Re: pg_stat_statements with query tree based normalization - Mailing list pgsql-hackers

From Peter Geoghegan
Subject Re: pg_stat_statements with query tree based normalization
Date
Msg-id CAEYLb_WX50qKziuc2BHejYDmDYnBqbgc0cWvrBtK9G5iGSqnxA@mail.gmail.com
Whole thread Raw
In response to pg_stat_statements with query tree based normalization  (Greg Smith <greg@2ndQuadrant.com>)
Responses Re: pg_stat_statements with query tree based normalization
Re: pg_stat_statements with query tree based normalization
List pgsql-hackers
On 14 November 2011 04:42, Greg Smith <greg@2ndquadrant.com> wrote:
> The approach Peter used adds a single integer to the Const structure in
> order to have enough information to substitute "?" in place of those.
>  Adding and maintaining that is the only change outside of the extension
> made here, and that overhead is paid by everyone--not just consumers of this
> new code.

I've attempted to isolate that overhead, so far unsuccessfully. Attached are:

1. A simple python + psycopg2 script for repeatedly running a
succession of similar queries that explain would show as containing a
single "Result" node.  They contain 300 Const integer nodes by
default, which are simply selected.

2. The results of running the script on Greg's server, which has CPU
frequency scaling disabled. That's an ODS spreadsheet. Out of
consideration of filesize, I've deleted the query column in each
sheet, which wasn't actually useful information.
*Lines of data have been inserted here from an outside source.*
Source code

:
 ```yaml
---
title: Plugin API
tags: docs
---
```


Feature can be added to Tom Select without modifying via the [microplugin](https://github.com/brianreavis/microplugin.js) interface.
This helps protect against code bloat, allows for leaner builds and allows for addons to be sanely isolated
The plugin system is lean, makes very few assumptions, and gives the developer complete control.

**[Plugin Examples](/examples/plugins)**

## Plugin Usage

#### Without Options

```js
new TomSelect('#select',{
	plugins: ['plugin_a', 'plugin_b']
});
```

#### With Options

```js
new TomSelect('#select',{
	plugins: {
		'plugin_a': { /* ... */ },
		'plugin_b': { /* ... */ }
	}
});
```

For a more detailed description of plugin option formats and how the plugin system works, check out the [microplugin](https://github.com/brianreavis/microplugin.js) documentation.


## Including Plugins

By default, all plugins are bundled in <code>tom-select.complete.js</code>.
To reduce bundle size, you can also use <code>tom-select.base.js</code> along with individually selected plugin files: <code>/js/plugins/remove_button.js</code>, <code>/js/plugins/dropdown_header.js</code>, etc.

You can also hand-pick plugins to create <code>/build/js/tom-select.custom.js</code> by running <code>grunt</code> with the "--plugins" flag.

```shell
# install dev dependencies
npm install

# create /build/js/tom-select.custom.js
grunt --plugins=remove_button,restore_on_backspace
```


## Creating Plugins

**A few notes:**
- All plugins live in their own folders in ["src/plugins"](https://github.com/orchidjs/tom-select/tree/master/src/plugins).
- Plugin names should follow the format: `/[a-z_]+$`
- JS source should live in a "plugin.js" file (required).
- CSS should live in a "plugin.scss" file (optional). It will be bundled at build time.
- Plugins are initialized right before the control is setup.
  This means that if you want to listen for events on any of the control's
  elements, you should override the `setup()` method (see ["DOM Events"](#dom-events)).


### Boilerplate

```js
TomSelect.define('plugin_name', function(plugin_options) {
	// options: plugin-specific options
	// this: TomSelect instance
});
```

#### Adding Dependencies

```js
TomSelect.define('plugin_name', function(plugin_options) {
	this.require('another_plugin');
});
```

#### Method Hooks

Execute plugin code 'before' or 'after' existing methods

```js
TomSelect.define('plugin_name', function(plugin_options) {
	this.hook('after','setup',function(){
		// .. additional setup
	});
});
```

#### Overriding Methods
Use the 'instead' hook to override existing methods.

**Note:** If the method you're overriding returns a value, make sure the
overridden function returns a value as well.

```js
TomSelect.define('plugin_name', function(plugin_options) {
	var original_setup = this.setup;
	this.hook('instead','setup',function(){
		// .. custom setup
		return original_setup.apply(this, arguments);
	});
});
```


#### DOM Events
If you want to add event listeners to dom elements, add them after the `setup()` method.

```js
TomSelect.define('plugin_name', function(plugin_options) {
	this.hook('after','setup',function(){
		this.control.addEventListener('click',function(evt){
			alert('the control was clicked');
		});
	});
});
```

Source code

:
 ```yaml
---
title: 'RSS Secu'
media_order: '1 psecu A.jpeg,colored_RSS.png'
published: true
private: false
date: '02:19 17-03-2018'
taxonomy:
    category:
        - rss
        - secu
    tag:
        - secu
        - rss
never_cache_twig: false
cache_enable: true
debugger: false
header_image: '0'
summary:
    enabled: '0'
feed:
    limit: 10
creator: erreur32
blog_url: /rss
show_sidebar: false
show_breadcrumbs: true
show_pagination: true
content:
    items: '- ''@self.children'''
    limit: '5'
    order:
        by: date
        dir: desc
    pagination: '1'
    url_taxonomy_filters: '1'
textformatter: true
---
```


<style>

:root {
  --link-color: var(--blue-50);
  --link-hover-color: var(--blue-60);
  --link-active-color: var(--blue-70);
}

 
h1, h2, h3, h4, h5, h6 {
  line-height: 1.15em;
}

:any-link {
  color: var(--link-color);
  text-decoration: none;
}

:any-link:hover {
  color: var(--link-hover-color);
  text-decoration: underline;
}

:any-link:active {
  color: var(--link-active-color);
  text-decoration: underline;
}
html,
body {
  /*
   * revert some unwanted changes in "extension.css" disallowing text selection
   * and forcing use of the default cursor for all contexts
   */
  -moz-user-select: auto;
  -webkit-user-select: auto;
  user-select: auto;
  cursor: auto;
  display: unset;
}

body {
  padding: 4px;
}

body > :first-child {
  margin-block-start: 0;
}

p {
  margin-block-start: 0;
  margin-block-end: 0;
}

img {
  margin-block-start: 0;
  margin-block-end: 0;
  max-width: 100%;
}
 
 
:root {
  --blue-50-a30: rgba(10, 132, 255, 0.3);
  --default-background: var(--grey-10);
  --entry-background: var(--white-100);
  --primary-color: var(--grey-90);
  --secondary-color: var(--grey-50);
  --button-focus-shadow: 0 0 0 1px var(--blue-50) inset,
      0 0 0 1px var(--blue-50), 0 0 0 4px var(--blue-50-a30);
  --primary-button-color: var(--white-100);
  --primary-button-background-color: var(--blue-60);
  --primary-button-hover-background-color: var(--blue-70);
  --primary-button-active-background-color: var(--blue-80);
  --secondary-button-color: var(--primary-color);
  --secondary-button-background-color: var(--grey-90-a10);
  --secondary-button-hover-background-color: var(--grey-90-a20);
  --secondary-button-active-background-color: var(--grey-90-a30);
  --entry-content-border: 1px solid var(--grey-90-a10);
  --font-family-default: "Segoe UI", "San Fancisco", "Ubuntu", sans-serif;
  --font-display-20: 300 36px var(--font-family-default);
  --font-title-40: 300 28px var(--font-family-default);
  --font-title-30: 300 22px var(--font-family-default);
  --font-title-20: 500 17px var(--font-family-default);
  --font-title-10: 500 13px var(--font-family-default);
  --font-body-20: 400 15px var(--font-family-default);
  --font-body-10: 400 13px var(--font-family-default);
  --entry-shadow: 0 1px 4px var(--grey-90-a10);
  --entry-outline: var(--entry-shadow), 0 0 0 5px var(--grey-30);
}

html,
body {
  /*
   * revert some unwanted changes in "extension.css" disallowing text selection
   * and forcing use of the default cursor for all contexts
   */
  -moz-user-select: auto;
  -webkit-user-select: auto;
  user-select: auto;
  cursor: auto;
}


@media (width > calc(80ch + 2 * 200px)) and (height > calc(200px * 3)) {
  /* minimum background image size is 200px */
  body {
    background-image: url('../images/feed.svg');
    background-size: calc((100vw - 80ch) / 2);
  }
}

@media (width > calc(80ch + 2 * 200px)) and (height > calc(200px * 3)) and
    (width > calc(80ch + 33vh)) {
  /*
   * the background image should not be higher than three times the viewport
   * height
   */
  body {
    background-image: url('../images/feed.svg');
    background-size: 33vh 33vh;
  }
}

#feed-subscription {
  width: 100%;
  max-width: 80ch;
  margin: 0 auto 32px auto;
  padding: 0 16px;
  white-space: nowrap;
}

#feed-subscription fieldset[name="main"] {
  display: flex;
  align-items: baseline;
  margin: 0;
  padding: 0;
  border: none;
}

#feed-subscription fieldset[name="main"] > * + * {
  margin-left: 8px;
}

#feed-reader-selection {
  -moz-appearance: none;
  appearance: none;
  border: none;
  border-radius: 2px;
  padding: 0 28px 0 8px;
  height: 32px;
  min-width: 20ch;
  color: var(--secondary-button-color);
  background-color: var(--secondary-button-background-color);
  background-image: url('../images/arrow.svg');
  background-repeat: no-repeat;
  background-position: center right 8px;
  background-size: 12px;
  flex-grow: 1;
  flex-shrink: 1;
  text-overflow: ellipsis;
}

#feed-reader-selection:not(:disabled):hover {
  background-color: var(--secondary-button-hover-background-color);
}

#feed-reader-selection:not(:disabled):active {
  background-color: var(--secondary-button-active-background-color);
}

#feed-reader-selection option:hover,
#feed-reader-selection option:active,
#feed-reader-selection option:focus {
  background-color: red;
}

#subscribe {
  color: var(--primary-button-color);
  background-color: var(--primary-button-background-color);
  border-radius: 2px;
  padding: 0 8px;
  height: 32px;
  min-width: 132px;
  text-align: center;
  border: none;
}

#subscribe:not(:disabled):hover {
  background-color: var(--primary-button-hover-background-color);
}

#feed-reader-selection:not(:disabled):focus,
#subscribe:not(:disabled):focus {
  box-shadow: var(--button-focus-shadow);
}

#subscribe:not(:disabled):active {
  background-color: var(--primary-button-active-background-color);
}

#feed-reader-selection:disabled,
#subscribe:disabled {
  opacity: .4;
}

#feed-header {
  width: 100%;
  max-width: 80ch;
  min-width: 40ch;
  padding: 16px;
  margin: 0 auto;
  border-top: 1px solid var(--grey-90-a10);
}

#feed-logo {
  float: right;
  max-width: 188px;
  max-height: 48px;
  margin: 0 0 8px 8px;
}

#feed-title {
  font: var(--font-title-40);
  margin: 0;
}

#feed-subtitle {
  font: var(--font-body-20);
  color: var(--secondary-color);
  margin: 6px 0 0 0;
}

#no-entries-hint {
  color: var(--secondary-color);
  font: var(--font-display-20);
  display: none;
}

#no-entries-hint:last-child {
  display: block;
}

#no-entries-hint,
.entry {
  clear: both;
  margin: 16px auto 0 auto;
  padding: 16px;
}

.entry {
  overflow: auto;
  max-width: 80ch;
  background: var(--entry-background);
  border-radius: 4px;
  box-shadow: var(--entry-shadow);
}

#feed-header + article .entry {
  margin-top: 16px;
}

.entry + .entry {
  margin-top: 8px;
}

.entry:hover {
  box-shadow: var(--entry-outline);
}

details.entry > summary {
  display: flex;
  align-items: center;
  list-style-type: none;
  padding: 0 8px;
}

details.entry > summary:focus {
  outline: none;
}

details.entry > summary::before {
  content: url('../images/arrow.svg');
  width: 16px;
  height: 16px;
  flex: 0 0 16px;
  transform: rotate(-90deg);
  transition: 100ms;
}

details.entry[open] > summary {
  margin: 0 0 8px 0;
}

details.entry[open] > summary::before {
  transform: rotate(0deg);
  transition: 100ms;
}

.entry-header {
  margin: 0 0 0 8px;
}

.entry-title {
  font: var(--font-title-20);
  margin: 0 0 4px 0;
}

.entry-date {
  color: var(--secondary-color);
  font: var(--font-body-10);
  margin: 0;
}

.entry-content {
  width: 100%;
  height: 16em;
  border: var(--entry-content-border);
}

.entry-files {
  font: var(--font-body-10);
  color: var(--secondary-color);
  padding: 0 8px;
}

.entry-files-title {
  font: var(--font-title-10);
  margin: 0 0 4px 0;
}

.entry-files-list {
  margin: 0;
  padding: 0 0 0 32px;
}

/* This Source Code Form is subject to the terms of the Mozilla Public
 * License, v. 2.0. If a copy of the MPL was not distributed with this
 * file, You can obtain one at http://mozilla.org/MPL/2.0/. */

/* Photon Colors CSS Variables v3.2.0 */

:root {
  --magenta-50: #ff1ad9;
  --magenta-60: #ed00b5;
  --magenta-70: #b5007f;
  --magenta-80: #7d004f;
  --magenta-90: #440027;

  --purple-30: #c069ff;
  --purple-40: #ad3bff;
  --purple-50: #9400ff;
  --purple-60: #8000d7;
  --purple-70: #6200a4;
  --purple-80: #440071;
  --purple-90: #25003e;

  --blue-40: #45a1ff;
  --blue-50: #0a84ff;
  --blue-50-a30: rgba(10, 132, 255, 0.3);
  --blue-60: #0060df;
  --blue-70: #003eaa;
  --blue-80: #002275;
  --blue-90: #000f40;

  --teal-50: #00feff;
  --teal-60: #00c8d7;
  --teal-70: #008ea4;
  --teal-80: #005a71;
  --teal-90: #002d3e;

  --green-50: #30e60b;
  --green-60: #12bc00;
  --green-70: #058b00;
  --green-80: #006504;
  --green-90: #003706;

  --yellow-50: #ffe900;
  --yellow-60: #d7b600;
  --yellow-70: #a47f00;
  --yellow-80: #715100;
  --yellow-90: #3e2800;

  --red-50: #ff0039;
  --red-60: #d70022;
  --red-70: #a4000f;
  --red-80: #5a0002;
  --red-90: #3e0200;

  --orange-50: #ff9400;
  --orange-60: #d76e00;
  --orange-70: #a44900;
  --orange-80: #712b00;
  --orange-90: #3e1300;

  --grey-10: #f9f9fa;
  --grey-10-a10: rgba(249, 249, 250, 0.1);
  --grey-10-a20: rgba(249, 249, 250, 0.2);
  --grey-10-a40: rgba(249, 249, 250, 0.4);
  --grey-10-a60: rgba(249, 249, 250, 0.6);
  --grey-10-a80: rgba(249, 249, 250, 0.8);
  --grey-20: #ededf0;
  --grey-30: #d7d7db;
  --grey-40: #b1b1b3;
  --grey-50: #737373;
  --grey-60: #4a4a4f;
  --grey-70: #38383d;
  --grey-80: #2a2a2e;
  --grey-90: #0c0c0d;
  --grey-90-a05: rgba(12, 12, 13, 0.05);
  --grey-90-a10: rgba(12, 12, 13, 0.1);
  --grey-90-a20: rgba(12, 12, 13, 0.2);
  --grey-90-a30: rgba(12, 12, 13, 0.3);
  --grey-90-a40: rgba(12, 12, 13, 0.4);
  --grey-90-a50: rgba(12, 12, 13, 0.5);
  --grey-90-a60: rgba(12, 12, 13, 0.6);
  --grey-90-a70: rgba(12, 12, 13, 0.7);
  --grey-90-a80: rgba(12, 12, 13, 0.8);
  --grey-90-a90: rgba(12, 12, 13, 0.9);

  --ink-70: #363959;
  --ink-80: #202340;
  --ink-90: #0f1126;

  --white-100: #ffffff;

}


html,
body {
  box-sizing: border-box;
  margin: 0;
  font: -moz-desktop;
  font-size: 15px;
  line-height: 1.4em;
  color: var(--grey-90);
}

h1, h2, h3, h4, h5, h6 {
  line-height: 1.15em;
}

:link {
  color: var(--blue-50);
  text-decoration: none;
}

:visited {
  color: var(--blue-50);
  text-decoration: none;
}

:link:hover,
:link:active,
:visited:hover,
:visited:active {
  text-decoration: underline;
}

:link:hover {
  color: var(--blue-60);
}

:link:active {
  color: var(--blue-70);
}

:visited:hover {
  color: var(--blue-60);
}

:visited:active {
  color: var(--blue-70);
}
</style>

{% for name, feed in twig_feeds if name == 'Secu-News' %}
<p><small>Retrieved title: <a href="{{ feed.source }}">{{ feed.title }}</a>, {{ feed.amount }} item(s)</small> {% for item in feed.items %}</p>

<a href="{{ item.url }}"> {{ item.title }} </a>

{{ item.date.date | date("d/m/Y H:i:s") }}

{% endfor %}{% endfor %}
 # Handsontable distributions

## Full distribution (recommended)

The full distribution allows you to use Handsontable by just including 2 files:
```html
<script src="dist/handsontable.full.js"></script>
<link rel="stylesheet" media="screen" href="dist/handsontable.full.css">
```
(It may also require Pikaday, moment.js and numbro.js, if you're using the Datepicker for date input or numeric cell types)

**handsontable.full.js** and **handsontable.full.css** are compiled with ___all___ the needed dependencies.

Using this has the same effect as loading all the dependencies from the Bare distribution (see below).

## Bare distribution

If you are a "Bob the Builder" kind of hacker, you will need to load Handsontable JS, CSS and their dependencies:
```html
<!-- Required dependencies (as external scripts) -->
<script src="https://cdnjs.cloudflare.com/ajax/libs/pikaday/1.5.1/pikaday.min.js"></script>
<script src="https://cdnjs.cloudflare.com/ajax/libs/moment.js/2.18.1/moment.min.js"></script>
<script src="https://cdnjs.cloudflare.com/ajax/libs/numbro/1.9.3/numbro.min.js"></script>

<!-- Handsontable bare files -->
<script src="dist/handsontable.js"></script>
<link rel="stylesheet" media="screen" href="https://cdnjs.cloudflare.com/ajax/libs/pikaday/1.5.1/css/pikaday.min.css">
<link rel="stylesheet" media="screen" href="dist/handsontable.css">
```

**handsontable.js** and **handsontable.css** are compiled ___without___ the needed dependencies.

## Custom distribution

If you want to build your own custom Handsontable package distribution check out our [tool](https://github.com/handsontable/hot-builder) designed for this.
The results are...taking the median value of each set of runs as
representative, my patch appears to run marginally faster than head.
Of course, there is no reason to believe that it should, and I'm
certain that the difference can be explained by noise, even though
I've naturally strived to minimise noise.

If someone could suggest a more telling test case, or even a
worst-case, that would be useful. This was just my first run at this.
I know that the overhead will also exist in code not well-exercised by
these queries, but I imagine that any real-world query that attempts
to exercise them all is going to add other costs that dwarf the
additional overhead and further muddy the waters.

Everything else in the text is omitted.